YOUR OBJECTIVE
Repeat only the lines below that run from the line with "#Things I learned" to the line with "one is his.", ends included; skip every picture.
Top of RECORD EXTRACTS
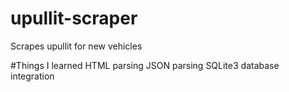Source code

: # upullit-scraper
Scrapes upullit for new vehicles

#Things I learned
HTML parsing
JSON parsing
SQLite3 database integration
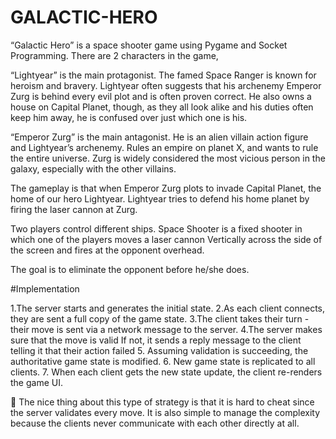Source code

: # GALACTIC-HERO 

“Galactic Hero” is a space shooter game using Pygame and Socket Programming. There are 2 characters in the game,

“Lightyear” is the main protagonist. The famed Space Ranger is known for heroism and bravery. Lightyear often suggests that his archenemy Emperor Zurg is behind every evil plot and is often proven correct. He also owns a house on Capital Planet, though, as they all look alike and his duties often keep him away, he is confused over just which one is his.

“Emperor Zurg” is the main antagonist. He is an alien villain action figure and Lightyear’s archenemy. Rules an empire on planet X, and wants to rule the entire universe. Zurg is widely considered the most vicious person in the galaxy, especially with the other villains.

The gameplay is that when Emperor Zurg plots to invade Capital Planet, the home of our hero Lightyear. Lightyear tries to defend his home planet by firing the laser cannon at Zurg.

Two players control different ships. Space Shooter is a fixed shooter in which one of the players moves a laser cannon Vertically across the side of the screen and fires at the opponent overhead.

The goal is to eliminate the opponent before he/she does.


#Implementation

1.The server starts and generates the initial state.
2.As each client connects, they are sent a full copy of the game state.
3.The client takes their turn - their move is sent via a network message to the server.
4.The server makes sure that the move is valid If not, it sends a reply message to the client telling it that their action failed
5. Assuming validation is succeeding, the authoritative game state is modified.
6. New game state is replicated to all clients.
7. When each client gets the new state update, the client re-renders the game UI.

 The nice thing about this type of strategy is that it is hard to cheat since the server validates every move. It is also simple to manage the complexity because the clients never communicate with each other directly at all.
Bottom of RECORD EXTRACTS
Top of RECORD EXTRACTS
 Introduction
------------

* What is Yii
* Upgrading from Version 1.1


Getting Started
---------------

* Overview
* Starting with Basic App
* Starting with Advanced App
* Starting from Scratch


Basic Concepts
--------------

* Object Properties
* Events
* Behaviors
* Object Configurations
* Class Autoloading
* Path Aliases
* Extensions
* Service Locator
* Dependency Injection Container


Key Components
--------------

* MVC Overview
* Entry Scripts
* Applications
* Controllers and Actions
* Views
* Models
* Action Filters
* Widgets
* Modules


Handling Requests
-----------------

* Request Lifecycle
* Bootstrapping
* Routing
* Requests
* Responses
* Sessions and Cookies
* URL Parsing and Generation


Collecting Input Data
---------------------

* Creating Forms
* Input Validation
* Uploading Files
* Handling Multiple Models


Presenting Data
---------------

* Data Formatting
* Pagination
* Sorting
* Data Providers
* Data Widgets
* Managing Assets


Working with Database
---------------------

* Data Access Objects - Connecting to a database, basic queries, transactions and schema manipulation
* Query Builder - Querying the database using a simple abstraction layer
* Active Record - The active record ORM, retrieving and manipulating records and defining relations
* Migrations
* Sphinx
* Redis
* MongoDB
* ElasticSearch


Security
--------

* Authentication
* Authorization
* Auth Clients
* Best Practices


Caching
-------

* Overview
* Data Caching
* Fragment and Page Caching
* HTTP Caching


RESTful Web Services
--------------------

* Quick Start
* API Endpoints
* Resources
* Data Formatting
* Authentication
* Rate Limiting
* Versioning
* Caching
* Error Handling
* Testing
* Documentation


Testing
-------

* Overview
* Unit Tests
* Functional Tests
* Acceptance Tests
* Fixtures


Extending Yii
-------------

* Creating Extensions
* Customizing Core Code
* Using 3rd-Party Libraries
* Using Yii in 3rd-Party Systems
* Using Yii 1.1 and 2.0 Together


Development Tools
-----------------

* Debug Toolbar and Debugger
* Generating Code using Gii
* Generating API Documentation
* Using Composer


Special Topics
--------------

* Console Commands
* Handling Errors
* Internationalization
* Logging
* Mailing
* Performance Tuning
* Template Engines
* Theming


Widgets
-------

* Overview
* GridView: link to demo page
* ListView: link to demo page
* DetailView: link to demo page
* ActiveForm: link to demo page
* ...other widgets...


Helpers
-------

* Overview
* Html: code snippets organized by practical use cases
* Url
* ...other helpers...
Bottom of RECORD EXTRACTS
Top of RECORD EXTRACTS
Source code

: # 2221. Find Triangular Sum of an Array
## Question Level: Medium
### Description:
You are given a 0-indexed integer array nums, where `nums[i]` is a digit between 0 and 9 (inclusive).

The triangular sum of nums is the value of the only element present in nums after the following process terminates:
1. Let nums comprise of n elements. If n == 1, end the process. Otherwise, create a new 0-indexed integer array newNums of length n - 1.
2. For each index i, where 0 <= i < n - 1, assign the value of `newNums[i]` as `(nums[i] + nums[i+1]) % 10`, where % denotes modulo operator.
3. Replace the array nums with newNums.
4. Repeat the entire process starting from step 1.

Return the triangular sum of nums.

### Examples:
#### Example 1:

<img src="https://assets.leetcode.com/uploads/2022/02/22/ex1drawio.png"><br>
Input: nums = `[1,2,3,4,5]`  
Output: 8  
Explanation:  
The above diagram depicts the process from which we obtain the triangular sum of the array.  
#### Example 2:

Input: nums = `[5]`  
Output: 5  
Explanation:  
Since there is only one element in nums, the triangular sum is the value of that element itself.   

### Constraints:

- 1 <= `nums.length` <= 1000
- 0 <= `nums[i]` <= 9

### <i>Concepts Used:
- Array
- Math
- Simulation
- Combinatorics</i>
Bottom of RECORD EXTRACTS
REPLY TO THE EXERCISE
#Things I learned
HTML parsing
JSON parsing
SQLite3 database integration
Source code

: # GALACTIC-HERO 

“Galactic Hero” is a space shooter game using Pygame and Socket Programming. There are 2 characters in the game,

“Lightyear” is the main protagonist. The famed Space Ranger is known for heroism and bravery. Lightyear often suggests that his archenemy Emperor Zurg is behind every evil plot and is often proven correct. He also owns a house on Capital Planet, though, as they all look alike and his duties often keep him away, he is confused over just which one is his.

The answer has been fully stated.